Luís Figo enfrenta Joseph Blatter, Michael van Praag e Ali bin Al-Hussein na candidatura que está a levar a cabo à presidência da FIFA. O antigo capitão da seleção portuguesa traçou como meta principal “devolver credibilidade” ao organismo que gere o futebol mundial caso seja eleito.

“As primeiras coisas a serem feitas são devolver credibilidade à Fifa e dar transparência à administração. Isso só se consegue com a mudança das lideranças que lá estão. Quero trabalhar para aumentar o número de praticantes de futebol, partindo do princípio de que a Ásia é extremamente importante para conseguirmos ter cada vez mais jovens a jogar futebol. Depois disso, acredito que a distribuição dos recursos financeiros da FIFA tem de ser muito mais eficiente porque atualmente os valores fornecidos a todas as instituições estão muito aquém do que eu proponho. Quero também fazer uma mudança na estrutura da FIFA com a consulta de todas as federações. Outra proposta é aumentar o número de seleções participantes no Campeonato do Mundo e intensificar a luta contra o racismo e o doping”, começou por referir em entrevista ao jornal brasileirão “Estadão”. Além disso, Figo mostra-se a favor da utilização das tecnologias que hoje existem em prol do futebol.

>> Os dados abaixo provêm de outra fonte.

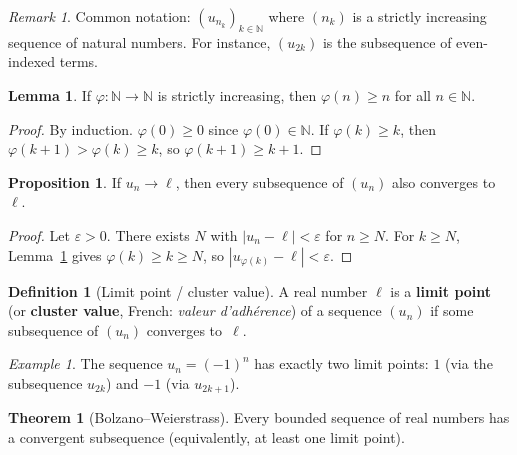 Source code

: \documentclass[12pt,a4paper,openany]{book}
\newcommand{\N}{\mathbb{N}}
\newcommand{\eps}{\varepsilon}
\newcommand{\abs}[1]{\left\lvert #1 \right\rvert}
\theoremstyle{definition}
\newtheorem{definition}{Definition}[chapter]
\newtheorem{theorem}{Theorem}[chapter]
\newtheorem{proposition}{Proposition}[chapter]
\newtheorem{lemma}{Lemma}[chapter]
\theoremstyle{remark}
\newtheorem{remark}{Remark}[chapter]
\newtheorem{example}{Example}[chapter]
\begin{document}
\begin{remark}
Common notation: $(u_{n_k})_{k\in\N}$ where $(n_k)$ is a strictly increasing
sequence of natural numbers. For instance, $(u_{2k})$ is the subsequence of
even-indexed terms.
\end{remark}

\begin{lemma}\label{lem:extraction-bound}
If $\varphi\colon \N \to \N$ is strictly increasing, then
$\varphi(n) \geq n$ for all $n \in \N$.
\end{lemma}

\begin{proof}
By induction. $\varphi(0) \geq 0$ since $\varphi(0) \in \N$.
If $\varphi(k) \geq k$, then
$\varphi(k+1) > \varphi(k) \geq k$, so $\varphi(k+1) \geq k + 1$.
\end{proof}

\begin{proposition}\label{prop:subsequence-limit}
If $u_n \to \ell$, then every subsequence of $(u_n)$ also converges to~$\ell$.
\end{proposition}

\begin{proof}
Let $\eps > 0$. There exists $N$ with $\abs{u_n - \ell} < \eps$ for $n \geq N$.
For $k \geq N$, Lemma~\ref{lem:extraction-bound} gives $\varphi(k) \geq k \geq N$,
so $\abs{u_{\varphi(k)} - \ell} < \eps$.
\end{proof}

\begin{definition}[Limit point / cluster value]\label{def:limit-point}
%
A real number $\ell$ is a \textbf{limit point} (or \textbf{cluster value},
French: \emph{valeur d'adh\'erence})
of a sequence $(u_n)$ if some subsequence of $(u_n)$ converges to~$\ell$.
\end{definition}

\begin{example}
The sequence $u_n = (-1)^n$ has exactly two limit points: $1$ (via the
subsequence $u_{2k}$) and $-1$ (via $u_{2k+1}$).
\end{example}

\begin{theorem}[Bolzano--Weierstrass]\label{thm:BW}
Every bounded sequence of real numbers has a convergent subsequence
(equivalently, at least one limit point).
\end{theorem}
\end{document}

“Hoje em dia, vivemos numa sociedade muito dependente da tecnologia. Ela já é utilizada em vários desportos. Acredito que a tecnologia ajuda a arbitragem a tomar muitas decisões e diminuiria as polémicas sobre lances importantes”, esclarece. Sobre o combate à corrupção, o ex-futebolista diz que a melhoria quanto a esta área passa sobre a “mudança de estrutura”.

“Passa necessariamente pela mudança de estrutura da entidade. A minha proposta é dividir os organismos dentro da FIFA entre responsabilidades e poder, diminuindo o peso do Comité Executivo. Quero que a FIFA volte a ter uma comissão de auditoria que possa controlar os movimentos feitos pelo presidente e também pelo Congresso e o Comité Executivo. Essa comissão de auditoria seria independente e daria à FIFA a transparência que nesse momento não existe”.